I am aware that the ability to lure women half your age into the sack is highly prized these days, at least among men my age. And while I’d be lying if I said I never thought about it, I’d be damned embarrassed if I came off like this:

We met on a dating site. Dave was interesting, gentlemanly and bright. He held my hand and toured with me on long bicycle rides. He drove many miles to come to my door. He made meals for us both and ruffled my dog’s happy head. I was enticed and longed for the full knowing of this man. And so, we planned a weekend together. That’s when things got confusing, unspoken and just-not-quite there. We went to bed in a couple’s way — unclothed and touching — all parts near. Kisses were shared and sleep came in hugs. I attempted more intimacy throughout the weekend and was deterred each time.

On Monday evening over the phone, I asked this man who had shared my bed for three nights running why we had not made love. “Your body is too wrinkly,” he said without a pause. “I have spoiled myself over the years with young woman. I just can’t get excited with you. I love your energy and your laughter. I like your head and your heart. But, I just can’t deal with your body.”
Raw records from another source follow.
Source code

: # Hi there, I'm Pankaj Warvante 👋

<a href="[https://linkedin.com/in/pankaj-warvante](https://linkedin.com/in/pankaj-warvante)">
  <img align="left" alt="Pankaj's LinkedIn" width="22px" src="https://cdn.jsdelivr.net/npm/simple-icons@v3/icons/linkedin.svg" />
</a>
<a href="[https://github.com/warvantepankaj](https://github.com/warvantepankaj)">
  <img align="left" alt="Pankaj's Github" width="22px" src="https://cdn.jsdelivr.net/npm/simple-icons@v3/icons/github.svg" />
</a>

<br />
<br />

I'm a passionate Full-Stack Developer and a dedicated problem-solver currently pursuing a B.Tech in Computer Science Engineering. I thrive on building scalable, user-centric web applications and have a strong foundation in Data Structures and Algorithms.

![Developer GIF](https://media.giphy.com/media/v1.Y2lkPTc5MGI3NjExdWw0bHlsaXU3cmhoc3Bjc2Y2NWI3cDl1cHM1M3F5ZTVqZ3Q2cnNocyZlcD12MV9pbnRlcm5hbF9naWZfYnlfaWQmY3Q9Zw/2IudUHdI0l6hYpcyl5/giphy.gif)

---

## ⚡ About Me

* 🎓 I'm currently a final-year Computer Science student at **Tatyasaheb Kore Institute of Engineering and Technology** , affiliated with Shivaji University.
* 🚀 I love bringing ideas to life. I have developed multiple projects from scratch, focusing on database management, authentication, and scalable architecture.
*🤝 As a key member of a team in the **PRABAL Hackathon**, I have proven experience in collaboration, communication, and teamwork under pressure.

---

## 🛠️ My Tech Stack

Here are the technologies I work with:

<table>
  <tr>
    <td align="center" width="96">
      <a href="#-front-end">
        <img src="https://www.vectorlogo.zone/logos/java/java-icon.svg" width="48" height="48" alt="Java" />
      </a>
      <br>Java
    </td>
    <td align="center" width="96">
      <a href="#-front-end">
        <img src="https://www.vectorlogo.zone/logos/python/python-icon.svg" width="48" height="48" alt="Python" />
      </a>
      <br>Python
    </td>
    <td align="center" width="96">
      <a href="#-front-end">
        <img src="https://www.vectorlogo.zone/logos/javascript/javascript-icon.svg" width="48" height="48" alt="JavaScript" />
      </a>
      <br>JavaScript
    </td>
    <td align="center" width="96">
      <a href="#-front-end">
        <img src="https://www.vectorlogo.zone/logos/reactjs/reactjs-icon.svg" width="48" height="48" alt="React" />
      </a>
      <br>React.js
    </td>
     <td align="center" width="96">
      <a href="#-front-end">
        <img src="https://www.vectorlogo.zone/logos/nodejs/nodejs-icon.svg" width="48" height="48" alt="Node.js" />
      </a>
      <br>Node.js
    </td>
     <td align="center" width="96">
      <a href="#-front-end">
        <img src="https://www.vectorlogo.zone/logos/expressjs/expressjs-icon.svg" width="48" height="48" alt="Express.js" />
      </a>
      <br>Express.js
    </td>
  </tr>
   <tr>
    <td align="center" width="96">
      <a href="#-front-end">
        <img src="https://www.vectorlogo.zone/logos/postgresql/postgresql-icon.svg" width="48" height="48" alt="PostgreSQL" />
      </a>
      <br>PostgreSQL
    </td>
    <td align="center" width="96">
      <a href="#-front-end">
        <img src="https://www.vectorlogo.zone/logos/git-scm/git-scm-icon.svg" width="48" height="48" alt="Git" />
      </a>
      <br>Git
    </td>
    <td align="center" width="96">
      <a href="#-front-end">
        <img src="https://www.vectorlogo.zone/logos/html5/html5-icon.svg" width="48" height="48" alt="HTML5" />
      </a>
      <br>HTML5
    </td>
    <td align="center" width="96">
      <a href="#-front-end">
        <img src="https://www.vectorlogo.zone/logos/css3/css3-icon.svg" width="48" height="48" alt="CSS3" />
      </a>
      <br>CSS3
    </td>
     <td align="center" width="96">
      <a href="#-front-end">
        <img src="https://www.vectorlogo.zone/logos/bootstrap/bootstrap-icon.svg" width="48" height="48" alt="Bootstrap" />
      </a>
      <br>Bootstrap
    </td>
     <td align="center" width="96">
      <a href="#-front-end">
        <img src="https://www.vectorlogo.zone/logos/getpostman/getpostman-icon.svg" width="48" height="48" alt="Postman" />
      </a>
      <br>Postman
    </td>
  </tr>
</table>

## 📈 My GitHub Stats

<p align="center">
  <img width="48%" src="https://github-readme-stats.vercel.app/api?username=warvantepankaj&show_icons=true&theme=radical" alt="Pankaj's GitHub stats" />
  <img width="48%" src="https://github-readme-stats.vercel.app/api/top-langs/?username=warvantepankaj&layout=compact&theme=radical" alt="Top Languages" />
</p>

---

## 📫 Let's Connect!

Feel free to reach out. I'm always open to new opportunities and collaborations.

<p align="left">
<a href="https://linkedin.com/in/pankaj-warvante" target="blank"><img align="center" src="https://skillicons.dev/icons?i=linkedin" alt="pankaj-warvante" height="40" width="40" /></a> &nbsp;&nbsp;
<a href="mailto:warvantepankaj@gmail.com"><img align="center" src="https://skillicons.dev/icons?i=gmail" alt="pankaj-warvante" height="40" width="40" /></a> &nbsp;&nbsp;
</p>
Dave is 55. Apparently he figures he’s still entitled to centerfold material. And this is what upset his applecart so:

I am a 59-year-old woman in great health and in good physical shape. I stand five-feet, nine-inches tall and weigh 135 pounds. I wear a size six in both jeans and panties, and my breasts are nowhere near my navel. In fact, they still struggle to make it full-up in a B-cup bra. My thighs are no longer velvet and my buttocks have dimples. My upper arms wobble a bit and my skin shows the marks of the sun. There is a softness around my waist that is no longer perfectly taut, and the pout of my abdomen attests to a c-section that took its bikini flatness — but gave me a son.

I should be in such shape, qualitatively speaking, at my age, which, you’ll remember, is only slightly beyond hers.

The manosphere would explain to me that Dave’s just exercising his Game, and maybe I’ll give him that. But the time to back off, I contend, is a long time before the third trip to the bedroom. And I have enough douchitude of my own to regret, thank you very much; you’re not helping.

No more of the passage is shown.